(Stored data)
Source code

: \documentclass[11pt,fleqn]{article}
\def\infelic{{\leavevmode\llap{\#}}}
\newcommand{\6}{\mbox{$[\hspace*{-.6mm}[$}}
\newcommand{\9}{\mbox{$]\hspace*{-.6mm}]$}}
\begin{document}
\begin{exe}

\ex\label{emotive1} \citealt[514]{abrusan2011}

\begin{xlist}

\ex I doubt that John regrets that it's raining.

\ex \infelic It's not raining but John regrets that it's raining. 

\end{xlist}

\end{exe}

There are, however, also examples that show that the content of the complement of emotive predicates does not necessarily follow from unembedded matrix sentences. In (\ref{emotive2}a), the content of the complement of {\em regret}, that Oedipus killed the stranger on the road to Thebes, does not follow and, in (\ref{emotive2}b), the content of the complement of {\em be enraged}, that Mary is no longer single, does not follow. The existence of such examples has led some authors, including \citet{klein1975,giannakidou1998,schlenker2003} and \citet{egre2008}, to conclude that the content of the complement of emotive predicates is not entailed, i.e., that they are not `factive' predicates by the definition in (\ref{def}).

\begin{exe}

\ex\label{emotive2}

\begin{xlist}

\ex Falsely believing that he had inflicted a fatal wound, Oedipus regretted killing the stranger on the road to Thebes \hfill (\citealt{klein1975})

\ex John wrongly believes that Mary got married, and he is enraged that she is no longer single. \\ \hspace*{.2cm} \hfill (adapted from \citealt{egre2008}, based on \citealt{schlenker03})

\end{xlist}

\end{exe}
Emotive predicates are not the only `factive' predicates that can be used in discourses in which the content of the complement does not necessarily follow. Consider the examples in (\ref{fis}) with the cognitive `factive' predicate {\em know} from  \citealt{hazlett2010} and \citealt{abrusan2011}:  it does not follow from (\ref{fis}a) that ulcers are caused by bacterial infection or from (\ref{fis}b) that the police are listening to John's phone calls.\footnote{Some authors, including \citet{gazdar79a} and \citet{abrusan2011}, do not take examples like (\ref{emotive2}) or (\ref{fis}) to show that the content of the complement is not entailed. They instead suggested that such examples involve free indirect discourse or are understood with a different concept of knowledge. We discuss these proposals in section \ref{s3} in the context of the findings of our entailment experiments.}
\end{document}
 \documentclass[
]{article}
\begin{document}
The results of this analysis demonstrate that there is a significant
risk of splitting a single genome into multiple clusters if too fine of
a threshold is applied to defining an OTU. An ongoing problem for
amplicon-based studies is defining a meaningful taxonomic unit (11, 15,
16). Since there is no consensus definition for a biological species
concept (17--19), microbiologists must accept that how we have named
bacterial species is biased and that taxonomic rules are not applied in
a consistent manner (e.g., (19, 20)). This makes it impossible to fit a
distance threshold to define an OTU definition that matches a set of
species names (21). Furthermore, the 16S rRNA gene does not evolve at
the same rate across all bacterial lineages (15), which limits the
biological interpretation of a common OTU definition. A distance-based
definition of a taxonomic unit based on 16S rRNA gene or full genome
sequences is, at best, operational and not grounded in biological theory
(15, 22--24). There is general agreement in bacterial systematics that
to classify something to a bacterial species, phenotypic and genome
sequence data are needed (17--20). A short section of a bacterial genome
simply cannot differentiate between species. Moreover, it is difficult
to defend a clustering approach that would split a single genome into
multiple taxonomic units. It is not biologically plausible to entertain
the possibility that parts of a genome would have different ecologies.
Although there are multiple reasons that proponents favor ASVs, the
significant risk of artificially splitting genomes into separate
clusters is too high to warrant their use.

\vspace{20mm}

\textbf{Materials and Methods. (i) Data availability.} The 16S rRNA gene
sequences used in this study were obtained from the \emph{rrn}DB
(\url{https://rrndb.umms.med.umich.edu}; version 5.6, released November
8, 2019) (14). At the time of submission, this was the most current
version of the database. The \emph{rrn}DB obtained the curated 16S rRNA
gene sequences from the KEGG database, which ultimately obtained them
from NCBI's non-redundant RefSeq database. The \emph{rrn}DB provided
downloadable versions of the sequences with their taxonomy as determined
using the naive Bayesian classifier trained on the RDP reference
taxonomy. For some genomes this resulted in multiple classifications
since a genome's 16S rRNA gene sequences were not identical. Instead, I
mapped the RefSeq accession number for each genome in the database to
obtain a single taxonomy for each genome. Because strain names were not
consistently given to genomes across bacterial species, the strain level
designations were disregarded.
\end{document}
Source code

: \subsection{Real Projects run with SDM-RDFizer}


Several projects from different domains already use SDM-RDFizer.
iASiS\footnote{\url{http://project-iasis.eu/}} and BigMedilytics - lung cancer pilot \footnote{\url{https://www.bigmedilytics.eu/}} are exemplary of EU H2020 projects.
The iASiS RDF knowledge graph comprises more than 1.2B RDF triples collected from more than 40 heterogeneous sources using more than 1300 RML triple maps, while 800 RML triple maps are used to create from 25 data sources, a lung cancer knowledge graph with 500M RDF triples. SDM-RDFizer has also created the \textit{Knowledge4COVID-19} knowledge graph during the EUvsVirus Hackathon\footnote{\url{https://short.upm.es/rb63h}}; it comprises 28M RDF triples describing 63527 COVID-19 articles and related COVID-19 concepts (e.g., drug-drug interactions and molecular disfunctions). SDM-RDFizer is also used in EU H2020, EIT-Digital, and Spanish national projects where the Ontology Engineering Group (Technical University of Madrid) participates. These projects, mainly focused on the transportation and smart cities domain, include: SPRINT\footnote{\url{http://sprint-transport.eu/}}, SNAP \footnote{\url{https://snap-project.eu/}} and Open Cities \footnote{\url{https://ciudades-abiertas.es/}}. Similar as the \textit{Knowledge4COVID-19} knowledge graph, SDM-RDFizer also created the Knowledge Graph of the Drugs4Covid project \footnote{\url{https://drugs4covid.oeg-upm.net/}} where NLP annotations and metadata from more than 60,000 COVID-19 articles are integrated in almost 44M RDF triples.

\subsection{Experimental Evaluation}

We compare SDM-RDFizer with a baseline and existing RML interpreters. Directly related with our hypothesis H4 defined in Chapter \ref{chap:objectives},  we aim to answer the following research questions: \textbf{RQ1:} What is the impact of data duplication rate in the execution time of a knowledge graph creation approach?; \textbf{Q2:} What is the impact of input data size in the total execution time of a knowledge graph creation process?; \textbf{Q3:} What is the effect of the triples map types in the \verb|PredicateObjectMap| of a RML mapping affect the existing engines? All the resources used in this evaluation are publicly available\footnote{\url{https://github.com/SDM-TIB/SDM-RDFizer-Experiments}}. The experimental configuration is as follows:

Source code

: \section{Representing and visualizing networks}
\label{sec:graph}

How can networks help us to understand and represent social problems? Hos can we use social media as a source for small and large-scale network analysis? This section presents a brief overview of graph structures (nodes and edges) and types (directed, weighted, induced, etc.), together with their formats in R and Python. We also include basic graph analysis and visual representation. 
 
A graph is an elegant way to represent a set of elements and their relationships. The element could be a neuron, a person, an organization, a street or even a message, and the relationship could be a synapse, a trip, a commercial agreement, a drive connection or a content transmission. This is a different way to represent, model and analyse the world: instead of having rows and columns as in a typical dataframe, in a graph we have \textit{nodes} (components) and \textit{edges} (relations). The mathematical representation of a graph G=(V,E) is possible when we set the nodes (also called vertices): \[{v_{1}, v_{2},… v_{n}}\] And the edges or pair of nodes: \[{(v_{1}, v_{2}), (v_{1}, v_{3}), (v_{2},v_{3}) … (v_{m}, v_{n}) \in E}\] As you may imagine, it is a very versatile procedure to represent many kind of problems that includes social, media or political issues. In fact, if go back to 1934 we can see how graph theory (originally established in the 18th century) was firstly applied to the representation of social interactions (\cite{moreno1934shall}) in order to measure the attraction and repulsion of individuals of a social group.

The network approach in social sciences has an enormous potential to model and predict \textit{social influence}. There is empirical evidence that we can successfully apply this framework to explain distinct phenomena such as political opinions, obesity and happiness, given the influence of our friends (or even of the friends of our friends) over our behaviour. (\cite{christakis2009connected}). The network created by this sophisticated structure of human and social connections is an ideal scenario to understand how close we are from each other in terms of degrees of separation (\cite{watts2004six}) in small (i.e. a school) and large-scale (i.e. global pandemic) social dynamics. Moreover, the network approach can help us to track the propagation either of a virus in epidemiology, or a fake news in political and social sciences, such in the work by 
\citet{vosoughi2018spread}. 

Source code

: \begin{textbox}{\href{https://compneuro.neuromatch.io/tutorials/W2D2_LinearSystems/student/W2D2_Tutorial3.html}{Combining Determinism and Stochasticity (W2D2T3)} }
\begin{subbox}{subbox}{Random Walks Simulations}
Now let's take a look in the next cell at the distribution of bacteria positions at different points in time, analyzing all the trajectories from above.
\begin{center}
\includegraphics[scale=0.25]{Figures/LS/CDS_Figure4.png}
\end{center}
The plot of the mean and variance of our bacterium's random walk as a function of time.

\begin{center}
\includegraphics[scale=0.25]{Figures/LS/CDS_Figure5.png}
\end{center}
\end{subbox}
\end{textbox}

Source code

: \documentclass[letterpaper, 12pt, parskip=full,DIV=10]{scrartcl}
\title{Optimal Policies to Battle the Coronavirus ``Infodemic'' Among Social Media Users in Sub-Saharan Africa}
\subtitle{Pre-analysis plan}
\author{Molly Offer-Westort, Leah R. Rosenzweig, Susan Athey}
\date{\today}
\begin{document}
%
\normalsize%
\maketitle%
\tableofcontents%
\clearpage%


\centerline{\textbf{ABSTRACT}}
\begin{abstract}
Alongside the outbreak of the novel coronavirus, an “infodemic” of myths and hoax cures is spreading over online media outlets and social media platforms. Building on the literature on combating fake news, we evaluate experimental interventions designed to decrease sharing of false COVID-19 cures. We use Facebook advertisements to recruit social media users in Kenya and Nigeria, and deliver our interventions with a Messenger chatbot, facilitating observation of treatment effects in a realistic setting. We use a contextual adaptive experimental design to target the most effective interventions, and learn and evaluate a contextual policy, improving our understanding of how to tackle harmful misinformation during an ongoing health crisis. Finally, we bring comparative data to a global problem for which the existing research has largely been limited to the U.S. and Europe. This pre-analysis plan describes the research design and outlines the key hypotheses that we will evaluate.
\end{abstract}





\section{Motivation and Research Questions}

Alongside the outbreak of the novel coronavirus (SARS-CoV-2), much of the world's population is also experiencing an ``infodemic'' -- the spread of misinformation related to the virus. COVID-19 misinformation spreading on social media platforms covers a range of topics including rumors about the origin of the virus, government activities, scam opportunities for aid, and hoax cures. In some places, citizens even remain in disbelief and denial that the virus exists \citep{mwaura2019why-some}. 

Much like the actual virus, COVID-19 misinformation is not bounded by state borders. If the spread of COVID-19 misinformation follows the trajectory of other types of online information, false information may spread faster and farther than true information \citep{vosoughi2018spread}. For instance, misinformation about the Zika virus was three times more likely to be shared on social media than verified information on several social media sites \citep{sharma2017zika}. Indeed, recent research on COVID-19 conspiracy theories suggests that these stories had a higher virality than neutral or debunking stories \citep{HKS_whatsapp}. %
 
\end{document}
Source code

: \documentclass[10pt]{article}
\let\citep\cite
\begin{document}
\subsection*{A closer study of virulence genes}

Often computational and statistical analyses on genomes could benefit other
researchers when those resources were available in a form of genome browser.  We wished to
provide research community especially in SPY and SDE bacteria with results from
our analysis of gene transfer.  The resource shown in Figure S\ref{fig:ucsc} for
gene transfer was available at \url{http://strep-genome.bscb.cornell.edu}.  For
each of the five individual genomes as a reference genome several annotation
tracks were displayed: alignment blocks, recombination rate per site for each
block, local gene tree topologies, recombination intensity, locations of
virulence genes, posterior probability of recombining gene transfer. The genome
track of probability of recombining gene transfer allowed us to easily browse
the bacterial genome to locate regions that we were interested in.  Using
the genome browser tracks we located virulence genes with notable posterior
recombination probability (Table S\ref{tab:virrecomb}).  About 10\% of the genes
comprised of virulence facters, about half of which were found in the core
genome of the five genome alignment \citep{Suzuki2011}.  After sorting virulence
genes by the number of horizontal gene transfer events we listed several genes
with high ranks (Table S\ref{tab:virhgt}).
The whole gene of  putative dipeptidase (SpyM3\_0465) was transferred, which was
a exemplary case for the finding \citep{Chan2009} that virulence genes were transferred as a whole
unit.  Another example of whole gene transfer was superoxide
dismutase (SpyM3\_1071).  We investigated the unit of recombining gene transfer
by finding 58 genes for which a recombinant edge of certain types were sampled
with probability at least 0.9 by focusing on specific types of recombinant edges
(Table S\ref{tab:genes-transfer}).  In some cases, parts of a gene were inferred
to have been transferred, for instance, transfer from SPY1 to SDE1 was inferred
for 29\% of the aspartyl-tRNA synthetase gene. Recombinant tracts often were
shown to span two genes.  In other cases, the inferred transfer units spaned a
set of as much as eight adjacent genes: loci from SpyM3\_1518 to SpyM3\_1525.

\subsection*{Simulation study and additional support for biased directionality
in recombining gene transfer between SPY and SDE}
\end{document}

# Task details
Nothing but a number is expected: the tally of lines in the records that include the word "could".

# Answer
2